Data =

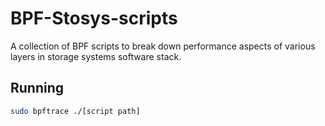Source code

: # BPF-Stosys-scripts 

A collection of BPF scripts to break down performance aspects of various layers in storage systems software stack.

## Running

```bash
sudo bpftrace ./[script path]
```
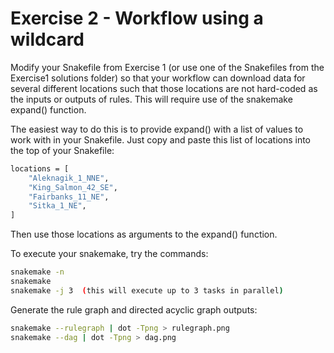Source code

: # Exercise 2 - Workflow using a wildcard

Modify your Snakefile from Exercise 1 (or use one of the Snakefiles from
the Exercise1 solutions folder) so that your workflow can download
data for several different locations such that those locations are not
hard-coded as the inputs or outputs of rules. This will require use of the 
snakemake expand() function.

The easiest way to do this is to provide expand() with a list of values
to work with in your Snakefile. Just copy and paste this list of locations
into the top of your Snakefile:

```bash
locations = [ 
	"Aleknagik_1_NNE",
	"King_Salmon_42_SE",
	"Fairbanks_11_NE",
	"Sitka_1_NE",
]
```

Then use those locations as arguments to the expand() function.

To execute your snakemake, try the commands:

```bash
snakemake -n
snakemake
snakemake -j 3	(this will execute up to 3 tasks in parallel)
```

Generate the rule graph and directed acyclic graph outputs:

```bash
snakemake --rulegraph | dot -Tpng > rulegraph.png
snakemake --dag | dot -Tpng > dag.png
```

--

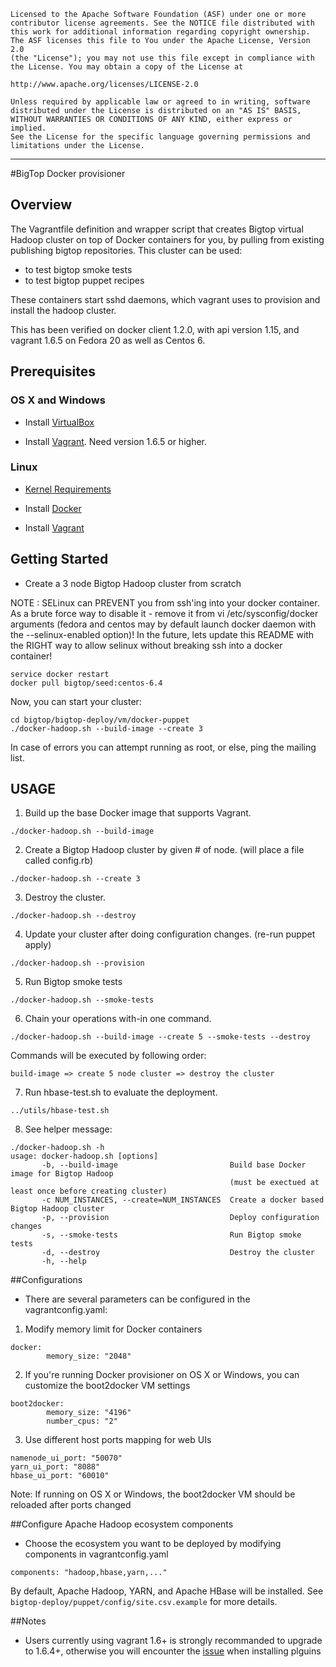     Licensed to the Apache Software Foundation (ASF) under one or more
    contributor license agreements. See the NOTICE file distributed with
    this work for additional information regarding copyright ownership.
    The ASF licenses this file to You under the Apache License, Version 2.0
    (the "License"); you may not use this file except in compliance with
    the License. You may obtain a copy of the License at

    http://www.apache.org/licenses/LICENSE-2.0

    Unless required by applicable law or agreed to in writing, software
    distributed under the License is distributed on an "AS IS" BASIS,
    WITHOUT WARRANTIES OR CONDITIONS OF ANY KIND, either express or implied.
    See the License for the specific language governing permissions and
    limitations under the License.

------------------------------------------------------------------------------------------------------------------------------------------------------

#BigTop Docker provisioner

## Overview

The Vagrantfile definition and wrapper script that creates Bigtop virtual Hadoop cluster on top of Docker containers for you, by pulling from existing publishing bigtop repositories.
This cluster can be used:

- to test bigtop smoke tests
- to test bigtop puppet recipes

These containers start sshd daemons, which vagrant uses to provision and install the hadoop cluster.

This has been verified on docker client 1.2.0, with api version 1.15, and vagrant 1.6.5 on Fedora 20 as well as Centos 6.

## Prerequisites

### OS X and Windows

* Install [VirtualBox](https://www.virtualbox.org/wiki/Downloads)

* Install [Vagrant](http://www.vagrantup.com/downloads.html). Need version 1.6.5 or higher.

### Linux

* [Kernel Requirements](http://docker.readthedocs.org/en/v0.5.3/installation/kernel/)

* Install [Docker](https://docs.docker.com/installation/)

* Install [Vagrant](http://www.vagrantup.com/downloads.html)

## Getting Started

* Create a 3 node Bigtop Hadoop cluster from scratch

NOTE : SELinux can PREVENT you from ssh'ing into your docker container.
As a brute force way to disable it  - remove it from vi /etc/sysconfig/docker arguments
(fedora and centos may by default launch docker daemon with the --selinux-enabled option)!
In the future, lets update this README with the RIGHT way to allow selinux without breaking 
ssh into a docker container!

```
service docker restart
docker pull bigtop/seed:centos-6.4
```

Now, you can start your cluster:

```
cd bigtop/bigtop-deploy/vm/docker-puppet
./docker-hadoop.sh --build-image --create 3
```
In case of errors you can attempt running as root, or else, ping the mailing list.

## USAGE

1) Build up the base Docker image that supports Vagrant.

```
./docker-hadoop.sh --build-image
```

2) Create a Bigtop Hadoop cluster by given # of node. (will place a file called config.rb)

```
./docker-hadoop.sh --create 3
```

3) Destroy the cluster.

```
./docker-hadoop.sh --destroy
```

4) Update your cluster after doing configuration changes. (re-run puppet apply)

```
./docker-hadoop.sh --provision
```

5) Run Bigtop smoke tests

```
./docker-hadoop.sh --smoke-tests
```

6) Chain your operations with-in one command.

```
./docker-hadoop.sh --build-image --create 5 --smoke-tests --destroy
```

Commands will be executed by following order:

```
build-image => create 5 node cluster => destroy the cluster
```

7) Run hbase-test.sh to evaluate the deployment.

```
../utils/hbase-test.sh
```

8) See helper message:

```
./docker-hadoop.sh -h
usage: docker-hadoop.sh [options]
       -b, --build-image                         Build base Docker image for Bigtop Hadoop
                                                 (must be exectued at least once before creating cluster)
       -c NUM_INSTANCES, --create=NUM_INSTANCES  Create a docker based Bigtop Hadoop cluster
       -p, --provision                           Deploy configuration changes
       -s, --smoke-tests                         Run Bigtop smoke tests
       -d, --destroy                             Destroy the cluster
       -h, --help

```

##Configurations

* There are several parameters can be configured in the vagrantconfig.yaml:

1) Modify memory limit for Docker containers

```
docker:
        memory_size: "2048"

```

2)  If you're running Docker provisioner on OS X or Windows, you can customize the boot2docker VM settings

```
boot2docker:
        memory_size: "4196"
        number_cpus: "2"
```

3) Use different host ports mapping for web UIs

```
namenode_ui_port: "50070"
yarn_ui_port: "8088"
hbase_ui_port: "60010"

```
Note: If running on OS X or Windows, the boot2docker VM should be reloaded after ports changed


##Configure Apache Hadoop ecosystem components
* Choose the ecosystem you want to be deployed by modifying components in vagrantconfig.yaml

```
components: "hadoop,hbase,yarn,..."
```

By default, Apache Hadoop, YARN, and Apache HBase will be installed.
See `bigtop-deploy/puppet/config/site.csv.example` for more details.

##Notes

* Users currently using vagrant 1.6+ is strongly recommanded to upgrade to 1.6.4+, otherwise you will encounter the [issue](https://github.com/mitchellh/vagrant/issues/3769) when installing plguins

==

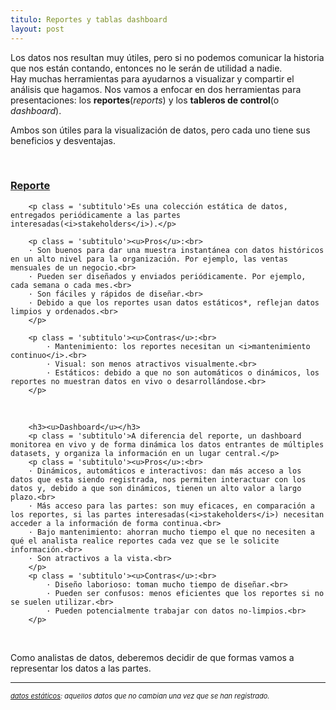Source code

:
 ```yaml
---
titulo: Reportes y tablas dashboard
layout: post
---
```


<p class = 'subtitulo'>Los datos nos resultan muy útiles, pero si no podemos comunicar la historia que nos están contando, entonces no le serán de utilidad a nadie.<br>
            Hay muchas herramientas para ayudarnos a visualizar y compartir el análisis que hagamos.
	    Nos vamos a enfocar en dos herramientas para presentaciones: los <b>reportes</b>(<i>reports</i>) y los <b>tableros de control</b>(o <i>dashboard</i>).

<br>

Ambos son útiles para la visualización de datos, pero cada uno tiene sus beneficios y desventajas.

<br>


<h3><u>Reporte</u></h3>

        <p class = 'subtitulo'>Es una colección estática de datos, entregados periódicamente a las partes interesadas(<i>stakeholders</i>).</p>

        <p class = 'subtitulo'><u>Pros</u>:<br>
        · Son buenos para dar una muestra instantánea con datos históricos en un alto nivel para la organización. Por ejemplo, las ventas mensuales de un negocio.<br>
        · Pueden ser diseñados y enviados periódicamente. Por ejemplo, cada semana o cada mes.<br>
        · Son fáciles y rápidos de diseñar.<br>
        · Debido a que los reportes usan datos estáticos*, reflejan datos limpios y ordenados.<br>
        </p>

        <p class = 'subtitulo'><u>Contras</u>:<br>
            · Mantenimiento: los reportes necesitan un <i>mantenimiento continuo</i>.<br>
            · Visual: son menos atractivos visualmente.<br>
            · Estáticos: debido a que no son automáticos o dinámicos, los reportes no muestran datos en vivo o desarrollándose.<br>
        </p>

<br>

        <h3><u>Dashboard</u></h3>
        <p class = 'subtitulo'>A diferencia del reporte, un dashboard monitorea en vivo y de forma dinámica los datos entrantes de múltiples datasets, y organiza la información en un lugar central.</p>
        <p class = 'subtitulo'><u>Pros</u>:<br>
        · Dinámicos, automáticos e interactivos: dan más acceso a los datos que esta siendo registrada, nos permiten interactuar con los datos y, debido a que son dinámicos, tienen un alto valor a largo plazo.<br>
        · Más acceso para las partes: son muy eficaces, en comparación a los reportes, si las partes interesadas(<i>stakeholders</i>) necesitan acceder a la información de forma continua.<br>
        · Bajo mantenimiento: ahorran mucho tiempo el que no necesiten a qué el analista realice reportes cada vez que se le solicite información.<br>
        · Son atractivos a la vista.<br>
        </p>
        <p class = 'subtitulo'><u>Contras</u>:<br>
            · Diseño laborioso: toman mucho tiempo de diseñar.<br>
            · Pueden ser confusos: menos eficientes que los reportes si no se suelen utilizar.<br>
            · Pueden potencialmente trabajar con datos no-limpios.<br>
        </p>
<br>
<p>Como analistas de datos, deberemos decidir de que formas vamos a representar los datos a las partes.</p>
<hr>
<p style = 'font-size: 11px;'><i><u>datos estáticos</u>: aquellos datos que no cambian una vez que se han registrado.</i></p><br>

Work request =
Take the records above and return, word for word, only the lines that fall from the line with "de un negocio.<br>" to the line with "un <i>mantenimiento continuo</i>.<br>", both of them included.

Solved exercise =
        · Son buenos para dar una muestra instantánea con datos históricos en un alto nivel para la organización. Por ejemplo, las ventas mensuales de un negocio.<br>
        · Pueden ser diseñados y enviados periódicamente. Por ejemplo, cada semana o cada mes.<br>
        · Son fáciles y rápidos de diseñar.<br>
        · Debido a que los reportes usan datos estáticos*, reflejan datos limpios y ordenados.<br>
        </p>

        <p class = 'subtitulo'><u>Contras</u>:<br>
            · Mantenimiento: los reportes necesitan un <i>mantenimiento continuo</i>.<br>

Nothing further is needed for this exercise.